I love this poster, and always have done. It's beautiful. This was up in my bedroom, and I always wondered who the model was, because there was something very odd about the photo I couldn't put my finger on. It was too "classic" for any photographer I knew to have pulled off. Have a guess at who this is...I only found out quite by accident a couple of months ago:

I went to visit my Grandfather's grave at Mt. Olivet Cemetery in Colma, just south of San Francisco. I had never been there, and decided it was high time I tried to find it. Mt. Olivet is right next to a Jewish cemetery called Hidden Hills, a name which rang a few bells, but I couldn't place it. I walked over there, but it was a Saturday, and the cemetery was closed.

When I got back to LA, I did some research on Wyatt Earp and then remembered he was buried at Hidden Hills! But why? It didn't make sense, since he lived his last 25 years in LA and out in the southern California desert. So I dug deeper, talked to my dad in Missouri who remembered there was a big stink after WW II about Wyatt's remains being dug up from LA and moved to Hidden Hills.

After quite a bit of digging of my own (it's amazing how many uninformative books there are out there on Wyatt by people who can't write) it turns out that Wyatt was married to Josephine Marcus, whose family were well-to-do merchants in San Francisco, and who also were Jewish. Wyatt died in 1929, and Josephine died in 1944 and is buried at Hidden Hills. The family decided that Wyatt's remains should join Josephine's, and so his ashes were re-interred there with Josephine, where they have erected this incongruous tombstone:

I find this really bizarre.

Wyatt and Josephine led a rich and adventurous life...did you know that Wyatt was a lawman for only nine years and considered himself a miner and a gambler? He and Josephine spent three years in Alaska at the beginning of the century, made the equivalent of over a million today ($80,000 then), and came back to California to travel, mine, and live the rugged outdoor life. Wyatt refereed a highly publicized heavyweight fight in San Francisco (he had to be disarmed, first!) and caused mayhem because of his bad decision due to his inexperience. He wrote for the newspapers and knew William Randolph Hearst...he was quite a man, by any standard. Wyatt was even hired as a film consultant for Tom Mix and William S. Hart...who were also pallbearer's at Wyatt's funeral. Wyatt's exploits became famous well after he AND Josephine died....so neither he nor Josephine was ever to know his phenomenal place in history.

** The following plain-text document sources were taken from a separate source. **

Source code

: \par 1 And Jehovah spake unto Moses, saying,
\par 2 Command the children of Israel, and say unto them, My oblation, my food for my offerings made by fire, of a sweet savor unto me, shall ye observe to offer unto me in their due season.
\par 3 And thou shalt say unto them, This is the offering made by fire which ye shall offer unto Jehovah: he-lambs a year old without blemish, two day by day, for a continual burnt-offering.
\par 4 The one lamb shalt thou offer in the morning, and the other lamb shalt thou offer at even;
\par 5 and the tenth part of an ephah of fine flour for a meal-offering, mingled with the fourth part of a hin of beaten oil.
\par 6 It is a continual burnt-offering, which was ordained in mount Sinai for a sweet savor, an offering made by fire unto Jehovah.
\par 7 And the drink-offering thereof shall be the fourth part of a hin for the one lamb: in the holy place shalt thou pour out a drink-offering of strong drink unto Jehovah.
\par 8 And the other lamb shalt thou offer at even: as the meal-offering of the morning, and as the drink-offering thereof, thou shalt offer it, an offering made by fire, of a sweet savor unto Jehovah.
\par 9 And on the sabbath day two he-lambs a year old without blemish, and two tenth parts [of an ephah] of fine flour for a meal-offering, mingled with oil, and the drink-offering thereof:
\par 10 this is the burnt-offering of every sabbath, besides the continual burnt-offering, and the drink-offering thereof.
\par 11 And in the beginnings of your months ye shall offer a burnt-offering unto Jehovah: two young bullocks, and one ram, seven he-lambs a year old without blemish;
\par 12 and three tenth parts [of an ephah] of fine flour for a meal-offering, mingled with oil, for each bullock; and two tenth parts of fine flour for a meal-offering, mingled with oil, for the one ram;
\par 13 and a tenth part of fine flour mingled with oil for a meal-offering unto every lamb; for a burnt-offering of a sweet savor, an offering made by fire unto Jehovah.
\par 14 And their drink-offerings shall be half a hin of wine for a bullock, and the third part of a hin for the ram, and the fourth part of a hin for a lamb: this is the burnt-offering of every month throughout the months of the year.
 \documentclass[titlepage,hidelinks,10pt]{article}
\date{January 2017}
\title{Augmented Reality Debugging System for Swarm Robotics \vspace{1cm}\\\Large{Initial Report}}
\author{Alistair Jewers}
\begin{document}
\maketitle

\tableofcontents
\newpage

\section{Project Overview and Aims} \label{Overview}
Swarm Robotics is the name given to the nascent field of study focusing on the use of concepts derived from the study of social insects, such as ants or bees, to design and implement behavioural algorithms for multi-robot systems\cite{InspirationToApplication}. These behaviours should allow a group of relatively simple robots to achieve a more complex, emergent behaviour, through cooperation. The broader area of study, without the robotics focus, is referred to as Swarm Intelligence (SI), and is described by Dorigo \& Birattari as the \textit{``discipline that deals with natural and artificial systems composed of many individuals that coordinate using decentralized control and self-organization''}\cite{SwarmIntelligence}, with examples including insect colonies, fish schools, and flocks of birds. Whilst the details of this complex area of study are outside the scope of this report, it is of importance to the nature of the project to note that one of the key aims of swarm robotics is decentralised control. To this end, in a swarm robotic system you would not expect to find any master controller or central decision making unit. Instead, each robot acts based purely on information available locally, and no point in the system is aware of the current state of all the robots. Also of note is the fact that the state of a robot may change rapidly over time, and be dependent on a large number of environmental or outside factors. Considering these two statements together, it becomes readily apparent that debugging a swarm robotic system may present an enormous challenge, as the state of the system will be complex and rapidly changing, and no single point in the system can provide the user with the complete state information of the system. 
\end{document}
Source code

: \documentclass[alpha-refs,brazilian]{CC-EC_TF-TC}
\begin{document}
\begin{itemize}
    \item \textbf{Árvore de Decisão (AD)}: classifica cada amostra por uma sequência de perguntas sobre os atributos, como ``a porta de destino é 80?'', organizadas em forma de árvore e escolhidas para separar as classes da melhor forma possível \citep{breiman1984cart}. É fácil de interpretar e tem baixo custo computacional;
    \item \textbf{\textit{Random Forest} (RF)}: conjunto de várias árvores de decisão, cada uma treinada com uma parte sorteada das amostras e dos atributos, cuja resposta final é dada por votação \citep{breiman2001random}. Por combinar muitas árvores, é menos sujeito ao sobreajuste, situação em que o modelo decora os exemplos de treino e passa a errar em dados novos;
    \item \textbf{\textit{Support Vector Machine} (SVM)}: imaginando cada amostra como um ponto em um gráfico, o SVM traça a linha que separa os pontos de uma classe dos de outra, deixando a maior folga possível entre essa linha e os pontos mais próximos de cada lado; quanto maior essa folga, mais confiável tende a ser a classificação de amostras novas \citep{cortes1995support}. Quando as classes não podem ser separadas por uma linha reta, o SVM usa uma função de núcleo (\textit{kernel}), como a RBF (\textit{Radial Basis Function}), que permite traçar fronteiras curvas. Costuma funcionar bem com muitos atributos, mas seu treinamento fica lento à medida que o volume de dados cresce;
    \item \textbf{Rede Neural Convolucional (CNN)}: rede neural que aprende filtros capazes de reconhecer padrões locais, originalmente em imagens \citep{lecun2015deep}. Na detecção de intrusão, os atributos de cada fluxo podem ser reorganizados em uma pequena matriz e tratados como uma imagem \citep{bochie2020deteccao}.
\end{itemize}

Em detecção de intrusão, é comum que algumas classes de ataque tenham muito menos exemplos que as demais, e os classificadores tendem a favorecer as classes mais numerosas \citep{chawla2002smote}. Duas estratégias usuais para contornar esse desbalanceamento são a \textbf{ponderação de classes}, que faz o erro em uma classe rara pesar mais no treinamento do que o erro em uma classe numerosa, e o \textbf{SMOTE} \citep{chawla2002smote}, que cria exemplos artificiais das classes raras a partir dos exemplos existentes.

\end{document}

When I visited Wyatt and Josephine's grave and took this photo, at the bottom of the tombstone someone had left a pair of dice and some poker chips, and someone else had left a straight flush in a Ziploc bag. You can just make out the red chips on the left.

 

Oh! WHO'S the girl in the photo????

 

 

 

 

 

How about THEM apples?

 

This photo of Josephine Earp was probably taken in late 1880, or the first part of 1881, before the Gunfight at the OK Corral in October of '81. Josephine would have been 20 or 21 in this picture. There is some dispute regarding this photo, that it wasn't Josephine at all and was taken in 1916. My feeling is that it is a Victorian photograph from that 1880's period, but we will probably never know.